2012 yılında Beşiktaş’ta sokakta kalan çocuklarla başlayan hikayemiz, 2024 yılında önemli bir eşik atladı. Aralarından bazıları, gönüllü avukatlarımızın özverili çabaları sayesinde 2828 sayılı Sosyal Hizmetler Kanunu ve 5395 sayılı Çocuk Koruma Kanunu kapsamında memur olma hakkını kazandı. Bugün, bu arkadaşlarımız Türkiye’nin farklı şehirlerinde memur olarak hayatlarına devam ediyor.

Sınırsız Dayanışma’nın hukuk alanında yaptığı faaliyetleri yıllık raporlarımızdan detaylı olarak inceleyebilirsiniz.
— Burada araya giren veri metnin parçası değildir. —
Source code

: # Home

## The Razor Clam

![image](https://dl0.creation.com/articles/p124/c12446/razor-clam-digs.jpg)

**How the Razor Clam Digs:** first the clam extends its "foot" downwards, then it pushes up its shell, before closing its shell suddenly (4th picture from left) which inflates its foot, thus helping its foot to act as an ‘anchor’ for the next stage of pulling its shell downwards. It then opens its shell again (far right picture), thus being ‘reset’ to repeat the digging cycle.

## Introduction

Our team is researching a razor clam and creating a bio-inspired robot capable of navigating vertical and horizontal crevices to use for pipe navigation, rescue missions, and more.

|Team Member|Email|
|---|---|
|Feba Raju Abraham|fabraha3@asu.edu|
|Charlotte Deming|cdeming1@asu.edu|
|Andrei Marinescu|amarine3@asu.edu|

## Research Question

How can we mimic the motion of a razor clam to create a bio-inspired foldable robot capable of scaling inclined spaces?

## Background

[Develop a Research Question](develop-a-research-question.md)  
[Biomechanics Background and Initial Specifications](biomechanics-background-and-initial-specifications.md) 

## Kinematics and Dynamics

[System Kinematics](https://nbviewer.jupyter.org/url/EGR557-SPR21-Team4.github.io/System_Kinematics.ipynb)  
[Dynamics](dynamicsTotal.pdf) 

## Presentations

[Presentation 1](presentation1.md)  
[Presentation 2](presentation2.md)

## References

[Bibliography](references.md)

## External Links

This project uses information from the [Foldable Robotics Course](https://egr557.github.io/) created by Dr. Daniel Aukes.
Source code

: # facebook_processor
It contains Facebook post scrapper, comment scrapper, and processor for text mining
Ayrıca avukat olarak mesleğinizi icra ediyorsanız iletişim kısmından bize ulaşabilirsiniz.

  • DİJİTAL AKTİVİZM

Sosyal medya kampanyaları, teknoloji çağında insan hakları aktivizmi için önemli bir araç olarak öne çıkıyor ve insan hakları savunuculuğunun yeni boyutlarını ve olanaklarını gösteriyor. Biz de hak ihlalleriyle mücadelemizi dijital alanlarda da sürdürmeye devam ediyoruz.

2020 yılının Ekim ayında, Türkiye-Yunanistan sınırında bir grup Afrikalı göçmen, rehin alınarak işkenceye uğramış ve bu görüntüler, akraba ve arkadaşlarından fidye talep etmek amacıyla WhatsApp üzerinden paylaşılmıştı. Rehin alınan kişiler arasında, temasta olduğumuz bazı Afrikalı dostlarımız da bulunuyordu. Bu görüntüler bize ulaştığında, bir sosyal medya çağrısı yaparak kamuoyu oluşturduk ve yetkili mercilerin harekete geçmesini sağladık.

Bu sosyal medya kampanyamızda paylaşılan görüntüler, 2022 Temmuz ayında bir göçmenin insan kaçakçılığı mağduru olduğuna dair delil olarak sunuldu ve o göçmenin Fransa’da mülteci statüsü kazanmasına katkı sağladı.

Benzer sosyal medya kampanyalarına bu yıl da devam ettik. 30 Haziran 2024 akşamı, Kayseri’de yaşayan Suriyelilere yönelik linç girişimine karşı başlattığımız kampanya, farklı dillere çevrilerek ulusal ve uluslararası düzeyde geniş bir kitleye ulaştı. Bu destek, şiddeti engellemeye yetmese de, Suriyeli dostlarımıza yalnız olmadıklarını hissettirdi. Ayrıca, kampanyamıza katılanlarla birlikte güçlü bir dayanışma hareketine dönüştü.